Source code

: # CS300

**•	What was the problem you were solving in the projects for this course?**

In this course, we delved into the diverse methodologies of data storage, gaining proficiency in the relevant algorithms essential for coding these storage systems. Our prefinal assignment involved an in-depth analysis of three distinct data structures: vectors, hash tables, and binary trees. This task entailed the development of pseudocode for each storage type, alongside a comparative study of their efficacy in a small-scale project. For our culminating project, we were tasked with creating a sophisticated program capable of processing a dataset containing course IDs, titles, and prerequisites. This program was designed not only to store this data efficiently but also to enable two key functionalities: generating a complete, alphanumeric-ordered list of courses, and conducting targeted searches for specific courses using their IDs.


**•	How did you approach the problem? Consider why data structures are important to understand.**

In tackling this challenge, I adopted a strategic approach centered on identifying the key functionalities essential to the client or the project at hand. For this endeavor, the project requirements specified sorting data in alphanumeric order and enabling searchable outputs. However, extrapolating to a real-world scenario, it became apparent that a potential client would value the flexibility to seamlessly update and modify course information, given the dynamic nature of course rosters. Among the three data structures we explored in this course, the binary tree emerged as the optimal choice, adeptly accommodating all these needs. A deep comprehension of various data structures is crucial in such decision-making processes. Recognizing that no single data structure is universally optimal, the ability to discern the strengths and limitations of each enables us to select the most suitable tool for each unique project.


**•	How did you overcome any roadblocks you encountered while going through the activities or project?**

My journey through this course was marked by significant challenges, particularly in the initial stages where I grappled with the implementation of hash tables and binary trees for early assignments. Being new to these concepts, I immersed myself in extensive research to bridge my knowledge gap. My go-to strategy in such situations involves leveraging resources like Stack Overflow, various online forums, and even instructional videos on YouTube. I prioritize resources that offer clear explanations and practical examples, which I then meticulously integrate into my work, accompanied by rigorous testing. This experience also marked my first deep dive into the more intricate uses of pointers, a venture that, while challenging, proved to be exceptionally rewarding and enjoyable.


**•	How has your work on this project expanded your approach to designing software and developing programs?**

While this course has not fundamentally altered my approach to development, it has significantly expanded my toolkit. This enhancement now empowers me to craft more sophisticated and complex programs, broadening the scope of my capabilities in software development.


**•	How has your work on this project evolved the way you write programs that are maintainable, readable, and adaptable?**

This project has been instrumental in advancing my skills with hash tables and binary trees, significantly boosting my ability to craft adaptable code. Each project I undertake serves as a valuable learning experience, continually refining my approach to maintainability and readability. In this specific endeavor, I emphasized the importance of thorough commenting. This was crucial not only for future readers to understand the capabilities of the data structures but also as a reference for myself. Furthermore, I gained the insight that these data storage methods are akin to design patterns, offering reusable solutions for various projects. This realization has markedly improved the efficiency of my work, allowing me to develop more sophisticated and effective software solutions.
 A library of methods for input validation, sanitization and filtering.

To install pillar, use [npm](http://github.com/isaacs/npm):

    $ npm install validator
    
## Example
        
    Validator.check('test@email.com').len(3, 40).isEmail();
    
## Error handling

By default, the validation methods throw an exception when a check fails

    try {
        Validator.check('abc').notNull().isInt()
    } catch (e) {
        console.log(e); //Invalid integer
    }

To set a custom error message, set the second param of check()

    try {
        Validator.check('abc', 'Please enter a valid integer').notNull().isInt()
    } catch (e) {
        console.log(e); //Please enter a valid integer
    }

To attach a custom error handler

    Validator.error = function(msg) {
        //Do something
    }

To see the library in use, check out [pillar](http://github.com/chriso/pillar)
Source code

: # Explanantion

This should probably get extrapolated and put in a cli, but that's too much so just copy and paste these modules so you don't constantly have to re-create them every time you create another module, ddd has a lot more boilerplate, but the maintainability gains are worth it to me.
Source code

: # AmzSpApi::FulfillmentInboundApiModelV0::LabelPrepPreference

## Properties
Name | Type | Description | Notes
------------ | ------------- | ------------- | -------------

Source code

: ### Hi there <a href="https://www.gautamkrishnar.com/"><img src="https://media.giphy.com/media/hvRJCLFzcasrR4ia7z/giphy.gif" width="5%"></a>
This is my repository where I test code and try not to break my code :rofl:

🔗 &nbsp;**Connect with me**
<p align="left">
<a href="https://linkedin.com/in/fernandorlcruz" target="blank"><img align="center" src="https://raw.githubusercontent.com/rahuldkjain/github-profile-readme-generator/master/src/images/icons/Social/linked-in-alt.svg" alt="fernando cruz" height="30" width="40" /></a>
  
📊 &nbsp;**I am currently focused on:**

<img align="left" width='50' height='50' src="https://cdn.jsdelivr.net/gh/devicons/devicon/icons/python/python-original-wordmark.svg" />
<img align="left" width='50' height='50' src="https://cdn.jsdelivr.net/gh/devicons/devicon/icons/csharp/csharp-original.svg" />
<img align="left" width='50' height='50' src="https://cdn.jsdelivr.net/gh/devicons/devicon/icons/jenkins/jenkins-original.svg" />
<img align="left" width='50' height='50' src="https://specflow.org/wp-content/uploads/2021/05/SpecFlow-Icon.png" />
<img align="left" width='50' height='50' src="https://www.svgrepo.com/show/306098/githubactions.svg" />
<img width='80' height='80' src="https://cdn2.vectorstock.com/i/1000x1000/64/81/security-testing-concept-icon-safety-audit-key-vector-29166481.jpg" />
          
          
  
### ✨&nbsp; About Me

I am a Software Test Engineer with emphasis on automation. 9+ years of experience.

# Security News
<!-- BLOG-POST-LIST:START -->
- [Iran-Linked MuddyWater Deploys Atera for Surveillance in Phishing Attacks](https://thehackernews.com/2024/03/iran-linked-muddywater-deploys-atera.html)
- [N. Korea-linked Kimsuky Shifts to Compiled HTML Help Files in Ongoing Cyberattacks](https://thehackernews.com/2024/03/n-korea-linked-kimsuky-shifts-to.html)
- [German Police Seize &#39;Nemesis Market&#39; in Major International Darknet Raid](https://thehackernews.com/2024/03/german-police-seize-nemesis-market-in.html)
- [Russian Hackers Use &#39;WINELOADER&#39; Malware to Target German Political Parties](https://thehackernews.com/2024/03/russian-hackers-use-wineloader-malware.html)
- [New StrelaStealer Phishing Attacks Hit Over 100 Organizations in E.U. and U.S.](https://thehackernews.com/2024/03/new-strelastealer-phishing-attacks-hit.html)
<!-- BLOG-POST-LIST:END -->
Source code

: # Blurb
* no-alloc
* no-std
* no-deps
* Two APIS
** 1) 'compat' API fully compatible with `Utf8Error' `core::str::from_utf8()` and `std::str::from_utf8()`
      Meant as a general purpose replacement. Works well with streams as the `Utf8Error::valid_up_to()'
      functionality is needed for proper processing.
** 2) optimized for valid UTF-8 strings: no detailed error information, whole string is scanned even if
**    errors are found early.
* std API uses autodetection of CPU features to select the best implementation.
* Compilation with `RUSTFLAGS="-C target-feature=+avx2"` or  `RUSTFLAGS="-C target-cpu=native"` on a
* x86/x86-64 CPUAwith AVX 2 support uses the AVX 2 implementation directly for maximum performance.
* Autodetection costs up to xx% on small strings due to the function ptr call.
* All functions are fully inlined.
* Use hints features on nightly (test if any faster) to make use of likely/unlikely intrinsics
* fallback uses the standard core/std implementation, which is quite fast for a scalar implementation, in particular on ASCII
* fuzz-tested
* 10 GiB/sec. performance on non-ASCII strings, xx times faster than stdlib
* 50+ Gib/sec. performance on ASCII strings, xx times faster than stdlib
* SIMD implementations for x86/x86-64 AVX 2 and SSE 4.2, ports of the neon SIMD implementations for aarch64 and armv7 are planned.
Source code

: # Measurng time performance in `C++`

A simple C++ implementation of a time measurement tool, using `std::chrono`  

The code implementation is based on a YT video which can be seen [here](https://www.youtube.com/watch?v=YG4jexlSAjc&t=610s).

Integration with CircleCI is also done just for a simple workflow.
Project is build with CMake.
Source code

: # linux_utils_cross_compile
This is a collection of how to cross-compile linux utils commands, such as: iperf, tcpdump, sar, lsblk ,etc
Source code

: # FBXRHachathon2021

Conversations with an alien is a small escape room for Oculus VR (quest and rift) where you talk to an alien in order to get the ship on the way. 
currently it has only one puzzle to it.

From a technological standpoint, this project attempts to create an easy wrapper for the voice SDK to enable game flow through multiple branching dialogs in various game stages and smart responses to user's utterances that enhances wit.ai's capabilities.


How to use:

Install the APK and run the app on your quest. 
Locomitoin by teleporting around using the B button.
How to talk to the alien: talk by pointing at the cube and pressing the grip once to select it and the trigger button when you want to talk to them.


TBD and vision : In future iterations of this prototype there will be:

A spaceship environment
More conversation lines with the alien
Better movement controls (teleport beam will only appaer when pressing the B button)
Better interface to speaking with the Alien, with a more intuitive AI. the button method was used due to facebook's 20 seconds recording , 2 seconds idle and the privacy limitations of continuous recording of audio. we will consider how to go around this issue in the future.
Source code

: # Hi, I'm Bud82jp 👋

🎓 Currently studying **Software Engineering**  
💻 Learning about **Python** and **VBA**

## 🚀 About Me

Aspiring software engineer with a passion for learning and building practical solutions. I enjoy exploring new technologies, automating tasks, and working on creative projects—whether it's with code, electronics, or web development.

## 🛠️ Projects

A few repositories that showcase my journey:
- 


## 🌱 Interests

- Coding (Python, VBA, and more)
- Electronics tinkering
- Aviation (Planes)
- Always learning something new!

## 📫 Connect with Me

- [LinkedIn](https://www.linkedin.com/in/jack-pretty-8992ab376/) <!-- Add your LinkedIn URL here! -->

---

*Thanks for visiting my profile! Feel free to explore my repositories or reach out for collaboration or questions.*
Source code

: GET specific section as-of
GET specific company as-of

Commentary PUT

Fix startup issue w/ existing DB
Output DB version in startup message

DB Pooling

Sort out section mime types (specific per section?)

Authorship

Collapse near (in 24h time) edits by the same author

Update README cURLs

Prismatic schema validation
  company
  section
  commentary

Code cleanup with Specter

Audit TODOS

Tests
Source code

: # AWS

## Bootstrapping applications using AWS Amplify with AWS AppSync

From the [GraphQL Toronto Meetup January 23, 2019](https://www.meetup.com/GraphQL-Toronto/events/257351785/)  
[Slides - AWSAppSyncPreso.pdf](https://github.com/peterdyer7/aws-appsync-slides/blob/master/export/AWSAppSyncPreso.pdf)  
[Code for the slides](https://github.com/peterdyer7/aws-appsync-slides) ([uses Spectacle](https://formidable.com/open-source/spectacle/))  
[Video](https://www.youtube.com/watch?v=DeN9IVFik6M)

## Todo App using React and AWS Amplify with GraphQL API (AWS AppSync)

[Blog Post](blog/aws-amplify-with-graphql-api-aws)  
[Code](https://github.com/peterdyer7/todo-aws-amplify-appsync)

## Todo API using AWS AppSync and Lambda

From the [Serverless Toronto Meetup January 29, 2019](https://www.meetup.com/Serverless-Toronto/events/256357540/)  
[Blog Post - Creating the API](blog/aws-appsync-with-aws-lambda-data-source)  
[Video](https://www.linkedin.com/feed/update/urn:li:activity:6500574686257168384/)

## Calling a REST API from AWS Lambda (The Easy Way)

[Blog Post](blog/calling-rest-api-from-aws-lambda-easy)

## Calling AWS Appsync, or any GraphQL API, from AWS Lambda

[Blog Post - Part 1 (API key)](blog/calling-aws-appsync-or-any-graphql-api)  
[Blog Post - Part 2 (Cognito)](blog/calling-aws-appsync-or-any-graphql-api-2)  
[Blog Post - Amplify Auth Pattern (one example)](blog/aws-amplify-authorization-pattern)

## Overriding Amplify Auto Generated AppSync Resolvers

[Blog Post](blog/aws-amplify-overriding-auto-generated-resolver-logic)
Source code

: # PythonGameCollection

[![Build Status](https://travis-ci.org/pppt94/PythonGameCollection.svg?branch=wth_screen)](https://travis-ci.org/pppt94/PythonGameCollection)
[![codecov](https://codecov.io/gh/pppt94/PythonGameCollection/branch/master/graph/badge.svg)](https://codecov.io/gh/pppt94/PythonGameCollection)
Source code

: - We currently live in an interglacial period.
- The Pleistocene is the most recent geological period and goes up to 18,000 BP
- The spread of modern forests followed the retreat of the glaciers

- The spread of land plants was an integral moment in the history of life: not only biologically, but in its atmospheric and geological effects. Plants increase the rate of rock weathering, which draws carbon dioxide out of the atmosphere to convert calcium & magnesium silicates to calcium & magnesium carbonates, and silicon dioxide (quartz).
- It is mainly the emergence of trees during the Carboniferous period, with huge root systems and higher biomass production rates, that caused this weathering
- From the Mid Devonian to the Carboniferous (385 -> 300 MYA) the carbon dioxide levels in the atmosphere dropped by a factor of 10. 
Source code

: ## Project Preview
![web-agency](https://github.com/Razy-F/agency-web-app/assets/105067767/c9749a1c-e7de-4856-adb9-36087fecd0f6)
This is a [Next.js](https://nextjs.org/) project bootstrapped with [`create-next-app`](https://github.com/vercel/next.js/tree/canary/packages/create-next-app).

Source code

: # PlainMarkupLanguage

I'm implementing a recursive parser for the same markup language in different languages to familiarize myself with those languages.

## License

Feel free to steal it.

== == ==

▸ **Assignment**
Give only how many lines above hold "library".

▸ **Written response**
2